Laughing has ways of erasing the pain, and disappointments.
We sit between the shelves for a while talking bad about a dead man who deserves nothing but an eternity of hell, to feel better despite the fact that nothing feels better when talking about those kinds of people. When I stand up to leave, he says he's sorry about the way he approached me. I smile knowing that it wasn't hatred but a fragile pain and anger. Before I take off for good, I remember the name of the book he's holding, "Loving you is close to my heart then hating you," I tell him and when I notice the question marks on his face, "I simply love everyone who reads Kafka's books." He smiles.

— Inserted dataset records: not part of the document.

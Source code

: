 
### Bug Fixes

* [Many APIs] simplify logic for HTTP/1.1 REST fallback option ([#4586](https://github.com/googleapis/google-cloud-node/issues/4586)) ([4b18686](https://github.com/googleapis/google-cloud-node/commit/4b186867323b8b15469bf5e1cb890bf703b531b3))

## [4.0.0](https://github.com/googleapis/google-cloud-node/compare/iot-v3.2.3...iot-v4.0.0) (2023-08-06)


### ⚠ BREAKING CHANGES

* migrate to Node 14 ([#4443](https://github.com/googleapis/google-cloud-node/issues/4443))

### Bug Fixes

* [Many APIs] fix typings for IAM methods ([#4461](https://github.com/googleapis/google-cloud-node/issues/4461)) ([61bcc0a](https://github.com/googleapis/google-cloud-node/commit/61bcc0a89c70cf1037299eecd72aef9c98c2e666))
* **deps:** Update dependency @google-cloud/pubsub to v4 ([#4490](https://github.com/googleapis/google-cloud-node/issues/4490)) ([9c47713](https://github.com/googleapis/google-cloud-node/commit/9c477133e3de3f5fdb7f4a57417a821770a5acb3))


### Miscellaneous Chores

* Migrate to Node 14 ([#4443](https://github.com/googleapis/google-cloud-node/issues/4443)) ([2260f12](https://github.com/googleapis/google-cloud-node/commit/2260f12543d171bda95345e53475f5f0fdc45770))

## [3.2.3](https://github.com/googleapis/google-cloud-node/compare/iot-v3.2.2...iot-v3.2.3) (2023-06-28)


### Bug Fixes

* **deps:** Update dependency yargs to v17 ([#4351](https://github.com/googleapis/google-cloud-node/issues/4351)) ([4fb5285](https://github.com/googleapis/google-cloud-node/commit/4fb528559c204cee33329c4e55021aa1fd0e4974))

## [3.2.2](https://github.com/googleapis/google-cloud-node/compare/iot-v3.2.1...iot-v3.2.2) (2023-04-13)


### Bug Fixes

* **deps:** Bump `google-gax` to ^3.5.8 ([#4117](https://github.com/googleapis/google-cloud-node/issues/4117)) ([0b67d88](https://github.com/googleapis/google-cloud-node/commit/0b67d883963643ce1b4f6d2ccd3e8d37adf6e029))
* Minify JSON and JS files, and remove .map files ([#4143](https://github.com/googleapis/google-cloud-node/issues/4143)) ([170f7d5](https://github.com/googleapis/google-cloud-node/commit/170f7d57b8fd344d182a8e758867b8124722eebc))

This post was a rollercoaster for me. I was sure that from the way it started this awkward boy was approaching you to hit on you, and then BAM, essentially accuses you of homophobia. But then instead of going off on some awful downward spiral of two strangers arguing in a library, ends up being one person who's willing to shed some light on a difficult subject matter while another with preconceived notions about an entire group of people willing to listen and laugh along with someone he misguidingly wrote off as an enemy.
ReplyDeleteAs unfortunate as it is that you feel the need to apologize on behalf of an entire group of people due to strangers' ignorances, but I gotta say that I'm glad this particular situation ended the way that it did. Maybe this gentleman will think twice before assuming the worst in people and start to recognize and respect the fact that the only people we're responsible for is ourselves. I'm also kind of taken aback by the way he approached you in the first place, yet kind of impressed with his candor about it all, he needed a question answered and went about doing so - in my humblest of opinions, he was lucky to have approached someone like you and not someone who would have immediately taken offense and reacted completely differently.